La decisione di re Salman, alleato di ferro di Washington, di accogliere di nuovo in Arabia saudita truppe statunitensi è molto significativa. Per i Saud e il clero wahhabita che domina su ogni aspetto della vita religiosa del paese, il suolo saudita è sacro e inviolabile perché vi hanno avuto inizio l’Islam e la predicazione di Maometto e perché ospita le città sante di Mecca e Medina. Riyadh ha accettato l’ingresso nel paese di soldati non musulmani per le guerre del 1991 e del 2003 scatenate dagli Usa (e paesi alleati) contro l’Iraq. Questo nuovo via libera perciò segnala come i regnanti Saud siano ormai convinti che, presto o tardi, Trump alla guida di una coalizione di “volenterosi” lancerà un attacco militare all’Iran. Così come il regime saudita e i suoi alleati più stretti, Emirati e Bahrain, sperano da tempo. Nei giorni scorsi la Cnn aveva anticipato che gli Stati Uniti invieranno circa 500 militari nella base aerea di Prince Sultan, a est di Riyadh. Il dispiegamento fa parte dell’aumento di 1000 soldati statunitensi in Medio Oriente che il Pentagono aveva annunciato il mese scorso.

Nel frattempo la “Steno Impero” resta all’ancora al largo del porto di Bandar Abbas con tutto il suo equipaggio a bordo. «Un’inchiesta sulla causa dell’incidente (tra la petroliera britannica e il peschereccio, ndr) è stata avviata da esperti nella sede della provincia di Hormozgan», ha comunicato Allah-Morad Afifipoor, direttore generale del porto di Hormozgan. Dal Venezuela dove è in visita, il ministro Javad Zarif ha spiegato che «a differenza della pirateria avvenuta davanti a Gibilterra, la nostra azione nel Golfo è volta a far rispettare il diritto del mare internazionale». E ha esortato il governo britannico «a smettere di essere uno strumento del terrorismo economico degli Stati Uniti». Gli sviluppi sono imprevedibili. Tehran, che ha già annunciato un lieve aumento della percentuale di arricchimento dell’uranio nelle sue centrali atomiche, avverte che uscirà dal Jcpoa se l’Europa non approverà misure volte ad aggirare le sanzioni americane. E attraverso i blitz nello Stretto di Hormuz dei Guardiani della Rivoluzione comincia a mettere in pratica ciò che ha minacciato nei mesi scorsi: «se l’Iran non potrà esportare petrolio, allora nessuno potrà farlo».

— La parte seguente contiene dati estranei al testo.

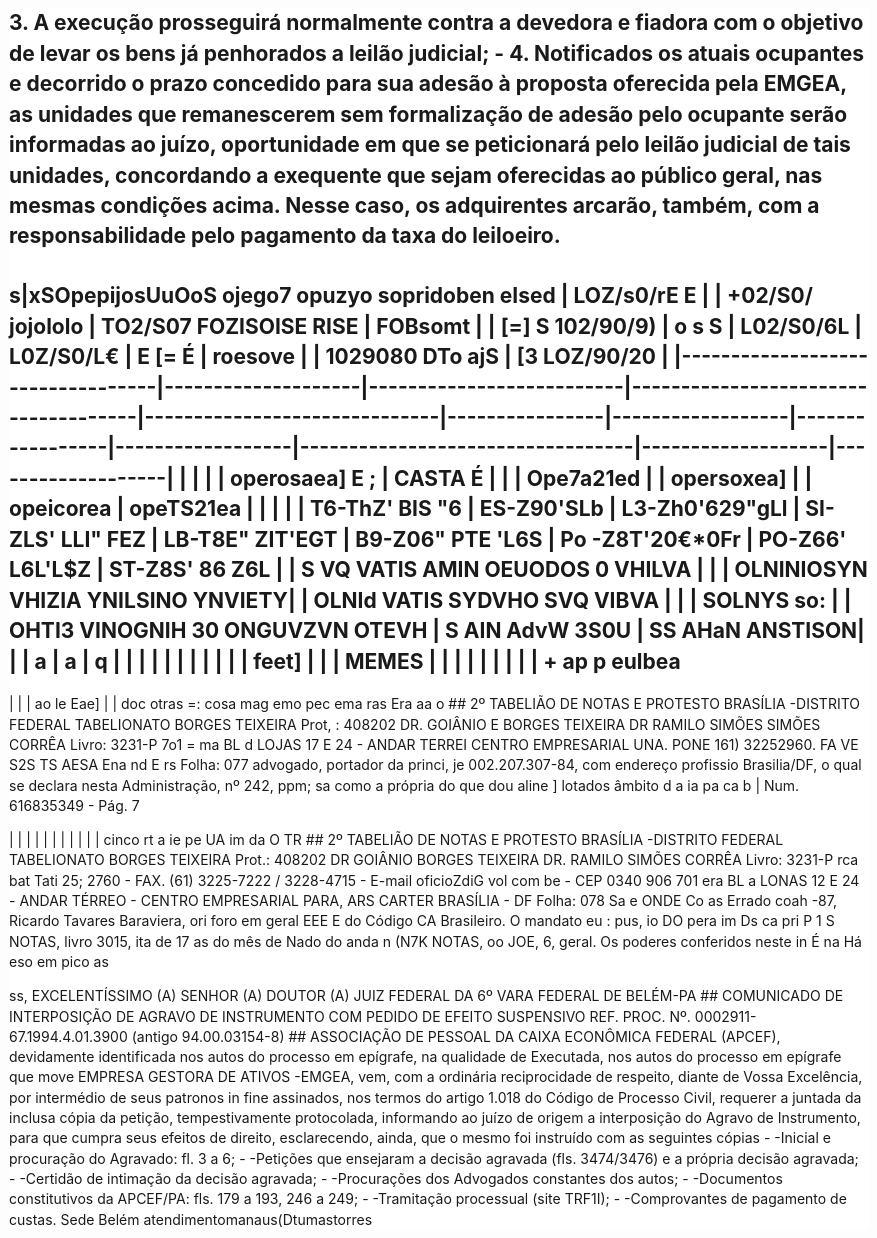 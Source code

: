 ## 3. A execução prosseguirá normalmente contra a devedora e fiadora com o objetivo de levar os bens já penhorados a leilão judicial; - 4. Notificados os atuais ocupantes e decorrido o prazo concedido para sua adesão à proposta oferecida pela EMGEA, as unidades que remanescerem sem formalização de adesão pelo ocupante serão informadas ao juízo, oportunidade em que se peticionará pelo leilão judicial de tais unidades, concordando a exequente que sejam oferecidas ao público geral, nas mesmas condições acima. Nesse caso, os adquirentes arcarão, também, com a responsabilidade pelo pagamento da taxa do leiloeiro.

## s|xSOpepijosUuOoS ojego7 opuzyo sopridoben eIsed | LOZ/s0/rE E | | +02/S0/ jojololo | TO2/S07 FOZISOISE RISE | FOBsomt | | [=] S 102/90/9) | o s S | L02/S0/6L | L0Z/S0/L€ | E [= É | roesove | | 1029080 DTo ajS | [3 LOZ/90/20 | |----------------------------------|--------------------|--------------------------|-------------------------------------|------------------------------|----------------|------------------|-----------------|------------------|----------------------------------|-------------------|-------------------| | | | | operosaea] E ; | CASTA É | | | Ope7a21ed | | opersoxea] | | opeicorea | opeTS21ea | | | | | T6-ThZ' BIS "6 | ES-Z90'SLb | L3-Zh0'629"gLl | SI-ZLS' LLI" FEZ | LB-T8E" ZIT'EGT | B9-Z06" PTE 'L6S | Po -Z8T'20€*0Fr | PO-Z66' L6L'L$Z | ST-Z8S' 86 Z6L | | S VQ VATIS AMIN OEUODOS 0 VHILVA | | | OLNINIOSYN VHIZIA YNILSINO YNVIETY| | OLNId VATIS SYDVHO SVQ VIBVA | | | SOLNYS so: | | OHTI3 VINOGNIH 30 ONGUVZVN OTEVH | S AIN AdvW 3S0U | SS AHaN ANSTISON| | | a | a | q | | | | | | | | | | | feet] | | | MEMES | | | | | | | | | + ap p eulbea

| | | ao le Eae] | | doc otras =: cosa mag emo pec ema ras Era aa o ## 2º TABELIÃO DE NOTAS E PROTESTO BRASÍLIA -DISTRITO FEDERAL TABELIONATO BORGES TEIXEIRA Prot, : 408202 DR. GOIÂNIO E BORGES TEIXEIRA DR RAMILO SIMÕES SIMÕES CORRÊA Livro: 3231-P 7o1 = ma BL d LOJAS 17 E 24 - ANDAR TERREI CENTRO EMPRESARIAL UNA. PONE 161) 32252960. FA VE S2S TS AESA Ena nd E rs Folha: 077 advogado, portador da princi, je 002.207.307-84, com endereço profissio Brasilia/DF, o qual se declara nesta Administração, nº 242, ppm; sa como a própria do que dou aline ] lotados âmbito d a ia pa ca b | Num. 616835349 - Pág. 7

| | | | | | | | | | | cinco rt a ie pe UA im da O TR ## 2º TABELIÃO DE NOTAS E PROTESTO BRASÍLIA -DISTRITO FEDERAL TABELIONATO BORGES TEIXEIRA Prot.: 408202 DR GOIÂNIO BORGES TEIXEIRA DR. RAMILO SIMÕES CORRÊA Livro: 3231-P rca bat Tati 25; 2760 - FAX. (61) 3225-7222 / 3228-4715 - E-mail oficioZdiG vol com be - CEP 0340 906 701 era BL a LONAS 12 E 24 - ANDAR TÉRREO - CENTRO EMPRESARIAL PARA, ARS CARTER BRASÍLIA - DF Folha: 078 Sa e ONDE Co as Errado coah -87, Ricardo Tavares Baraviera, ori foro em geral EEE E do Código CA Brasileiro. O mandato eu : pus, io DO pera im Ds ca pri P 1 S NOTAS, livro 3015, ita de 17 as do mês de Nado do anda n (N7K NOTAS, oo JOE, 6, geral. Os poderes conferidos neste in É na Há eso em pico as

ss, EXCELENTÍSSIMO (A) SENHOR (A) DOUTOR (A) JUIZ FEDERAL DA 6º VARA FEDERAL DE BELÉM-PA ## COMUNICADO DE INTERPOSIÇÃO DE AGRAVO DE INSTRUMENTO COM PEDIDO DE EFEITO SUSPENSIVO REF. PROC. Nº. 0002911-67.1994.4.01.3900 (antigo 94.00.03154-8) ## ASSOCIAÇÃO DE PESSOAL DA CAIXA ECONÔMICA FEDERAL (APCEF), devidamente identificada nos autos do processo em epígrafe, na qualidade de Executada, nos autos do processo em epígrafe que move EMPRESA GESTORA DE ATIVOS -EMGEA, vem, com a ordinária reciprocidade de respeito, diante de Vossa Excelência, por intermédio de seus patronos in fine assinados, nos termos do artigo 1.018 do Código de Processo Civil, requerer a juntada da inclusa cópia da petição, tempestivamente protocolada, informando ao juízo de origem a interposição do Agravo de Instrumento, para que cumpra seus efeitos de direito, esclarecendo, ainda, que o mesmo foi instruído com as seguintes cópias - -Inicial e procuração do Agravado: fl. 3 a 6; - -Petições que ensejaram a decisão agravada (fls. 3474/3476) e a própria decisão agravada; - -Certidão de intimação da decisão agravada; - -Procurações dos Advogados constantes dos autos; - -Documentos constitutivos da APCEF/PA: fls. 179 a 193, 246 a 249; - -Tramitação processual (site TRF1I); - -Comprovantes de pagamento de custas. Sede Belém atendimentomanaus(Dtumastorres
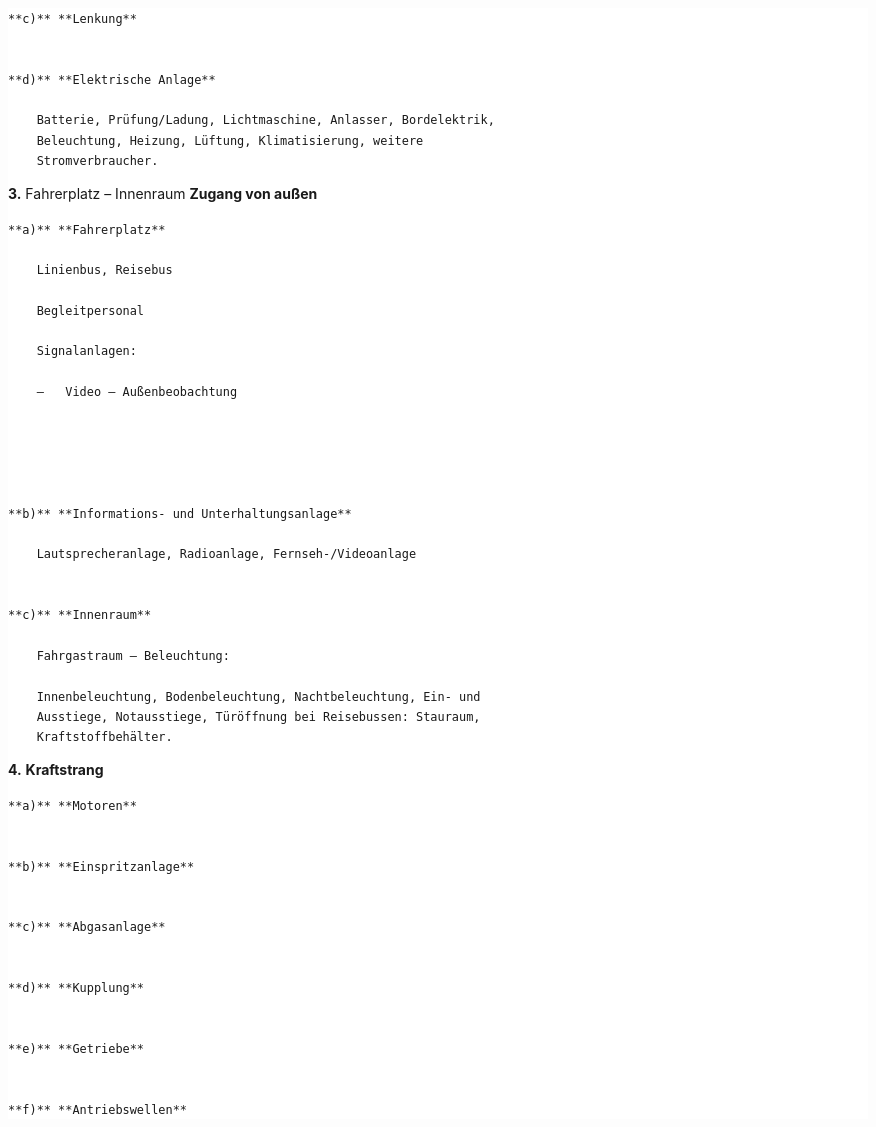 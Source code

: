 



    **c)** **Lenkung**


    **d)** **Elektrische Anlage**

        Batterie, Prüfung/Ladung, Lichtmaschine, Anlasser, Bordelektrik,
        Beleuchtung, Heizung, Lüftung, Klimatisierung, weitere
        Stromverbraucher.





**3.** Fahrerplatz – Innenraum
    **Zugang von außen**

    **a)** **Fahrerplatz**

        Linienbus, Reisebus

        Begleitpersonal

        Signalanlagen:

        –   Video – Außenbeobachtung





    **b)** **Informations- und Unterhaltungsanlage**

        Lautsprecheranlage, Radioanlage, Fernseh-/Videoanlage


    **c)** **Innenraum**

        Fahrgastraum – Beleuchtung:

        Innenbeleuchtung, Bodenbeleuchtung, Nachtbeleuchtung, Ein- und
        Ausstiege, Notausstiege, Türöffnung bei Reisebussen: Stauraum,
        Kraftstoffbehälter.





**4.** **Kraftstrang**

    **a)** **Motoren**


    **b)** **Einspritzanlage**


    **c)** **Abgasanlage**


    **d)** **Kupplung**


    **e)** **Getriebe**


    **f)** **Antriebswellen**

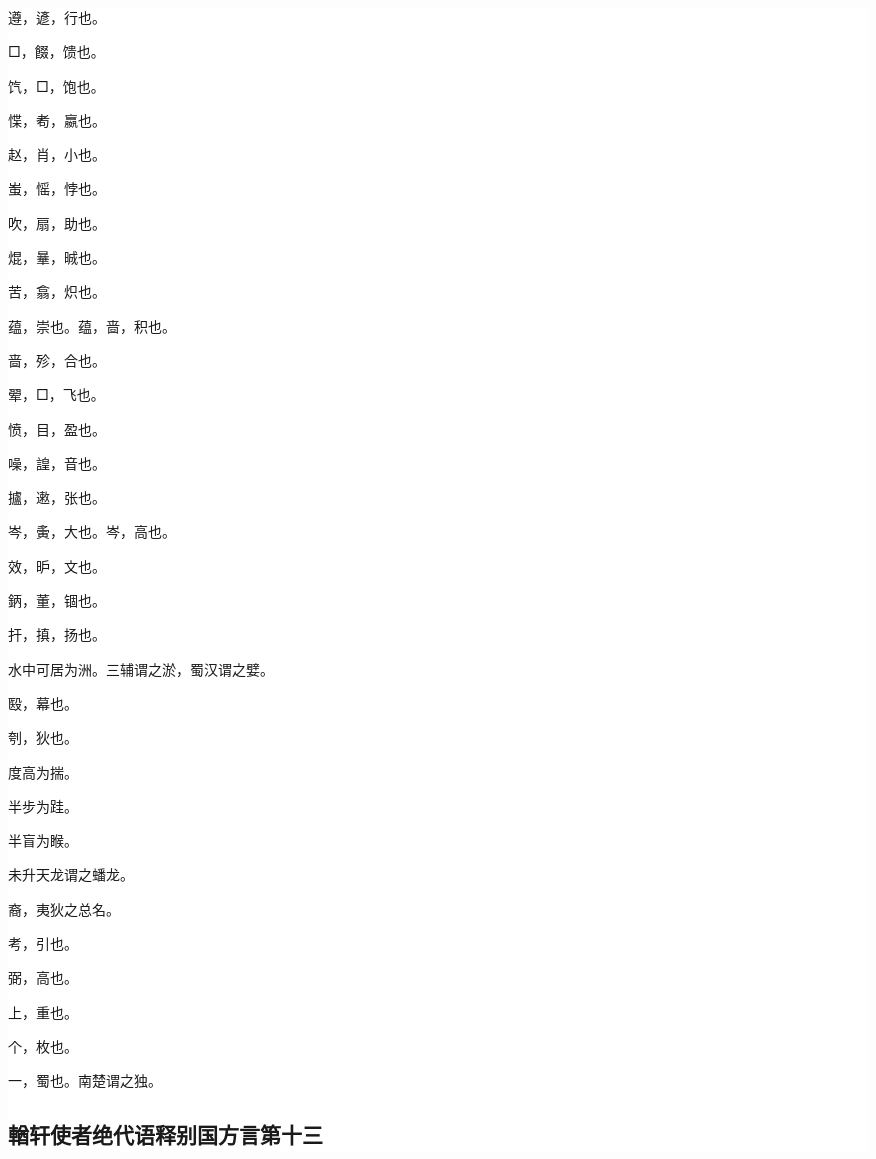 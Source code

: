 遵，遃，行也。  

□，餟，馈也。  

饩，□，饱也。  

惵，耇，嬴也。  

赵，肖，小也。  

蚩，愮，悖也。  

吹，扇，助也。  

焜，曅，晠也。  

苦，翕，炽也。  

蕴，崇也。蕴，啬，积也。  

啬，殄，合也。  

翚，□，飞也。  

愤，目，盈也。  

噪，諻，音也。  

攎，遫，张也。  

岑，夤，大也。岑，高也。  

效，昈，文也。  

鈵，董，锢也。  

扞，搷，扬也。  

水中可居为洲。三辅谓之淤，蜀汉谓之嬖。  

殹，幕也。  

刳，狄也。  

度高为揣。  

半步为跬。  

半盲为睺。  

未升天龙谓之蟠龙。  

裔，夷狄之总名。  

考，引也。  

弼，高也。  

上，重也。  

个，枚也。  

一，蜀也。南楚谓之独。  

## 輶轩使者绝代语释别国方言第十三  
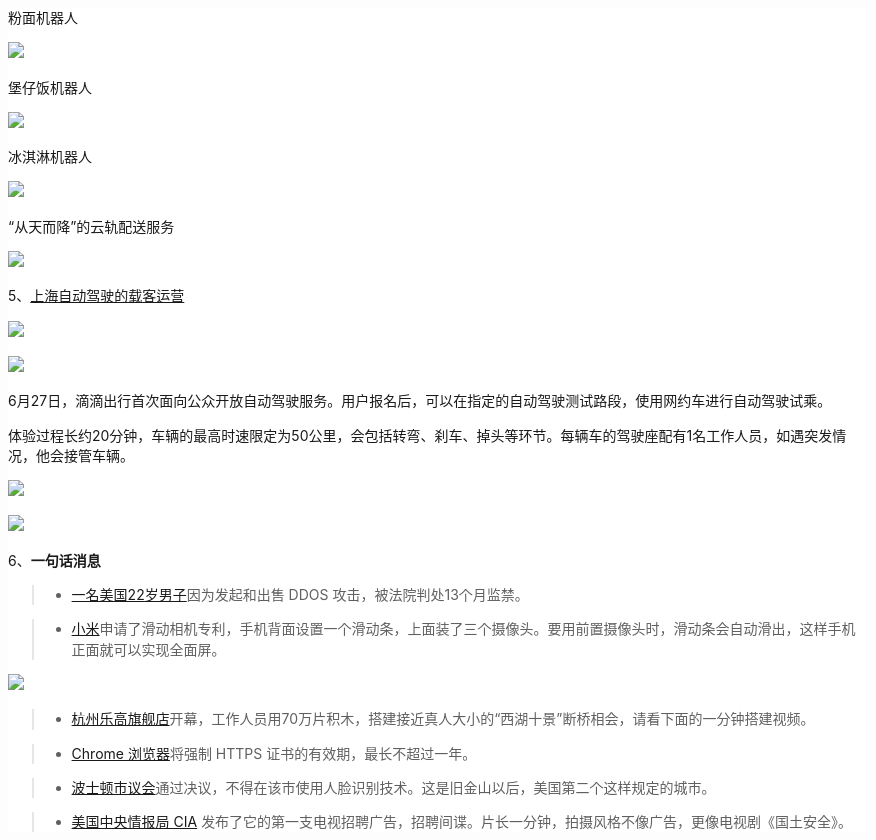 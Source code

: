 粉面机器人

![](https://www.wangbase.com/blogimg/asset/202006/bg2020062703.jpg)

堡仔饭机器人

![](https://www.wangbase.com/blogimg/asset/202006/bg2020062702.jpg)

冰淇淋机器人

![](https://www.wangbase.com/blogimg/asset/202006/bg2020062701.jpg)

“从天而降”的云轨配送服务

![](https://www.wangbase.com/blogimg/asset/202006/bg2020062705.jpg)

5、[上海自动驾驶的载客运营](https://tech.sina.com.cn/it/2020-06-28/doc-iirczymk9273570.shtml)

![](https://www.wangbase.com/blogimg/asset/202006/bg2020063001.jpg)

![](https://www.wangbase.com/blogimg/asset/202006/bg2020063002.jpg)

6月27日，滴滴出行首次面向公众开放自动驾驶服务。用户报名后，可以在指定的自动驾驶测试路段，使用网约车进行自动驾驶试乘。

体验过程长约20分钟，车辆的最高时速限定为50公里，会包括转弯、刹车、掉头等环节。每辆车的驾驶座配有1名工作人员，如遇突发情况，他会接管车辆。

![](https://www.wangbase.com/blogimg/asset/202006/bg2020063003.jpg)

![](https://www.wangbase.com/blogimg/asset/202006/bg2020063004.jpg)

6、**一句话消息**

> - [一名美国22岁男子](https://www.zdnet.com/article/ddos-botnet-coder-gets-13-months-in-prison/)因为发起和出售 DDOS 攻击，被法院判处13个月监禁。

> - [小米](https://www.researchsnipers.com/xiaomi-registers-new-sliding-camera-patent-to-increase-screen-to-body-ratio/)申请了滑动相机专利，手机背面设置一个滑动条，上面装了三个摄像头。要用前置摄像头时，滑动条会自动滑出，这样手机正面就可以实现全面屏。

![](https://www.wangbase.com/blogimg/asset/202006/bg2020062308.jpg)

> - [杭州乐高旗舰店](https://v.qq.com/x/page/g3105lxp524.html)开幕，工作人员用70万片积木，搭建接近真人大小的“西湖十景”断桥相会，请看下面的一分钟搭建视频。

<iframe frameborder="0" src="https://v.qq.com/txp/iframe/player.html?vid=g3105lxp524" allowFullScreen="true" width="600px" height="400px"></iframe>

> - [Chrome 浏览器](https://chromium.googlesource.com/chromium/src/+/ae4d6809912f8171b23f6aa43c6a4e8e627de784)将强制 HTTPS 证书的有效期，最长不超过一年。

> - [波士顿市议会](https://www.wbur.org/news/2020/06/23/boston-facial-recognition-ban)通过决议，不得在该市使用人脸识别技术。这是旧金山以后，美国第二个这样规定的城市。

> - [美国中央情报局 CIA](https://www.nytimes.com/2020/06/22/us/politics/cia-recruiting-ad.html) 发布了它的第一支电视招聘广告，招聘间谍。片长一分钟，拍摄风格不像广告，更像电视剧《国土安全》。

<iframe frameborder="0" src="https://v.qq.com/txp/iframe/player.html?vid=k31046xsh92" allowFullScreen="true" width="600px" height="400px"></iframe>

Schiacciata tra l’intenzione di tenere in vita il Jcpoa e la sudditanza nei confronti dell’alleato americano, l’Europa continua a non decidere politiche concrete contro le sanzioni ingiustificate di Donald Trump. La Francia ha invitato le autorità iraniane a «rilasciare al più presto» la petroliera britannica sequestrata. Stessa richiesta è giunta anche da Berlino. L’Ue nel suo insieme sottolinea che «questo sviluppo mette a rischio il lavoro per trovare il modo di risolvere le tensioni».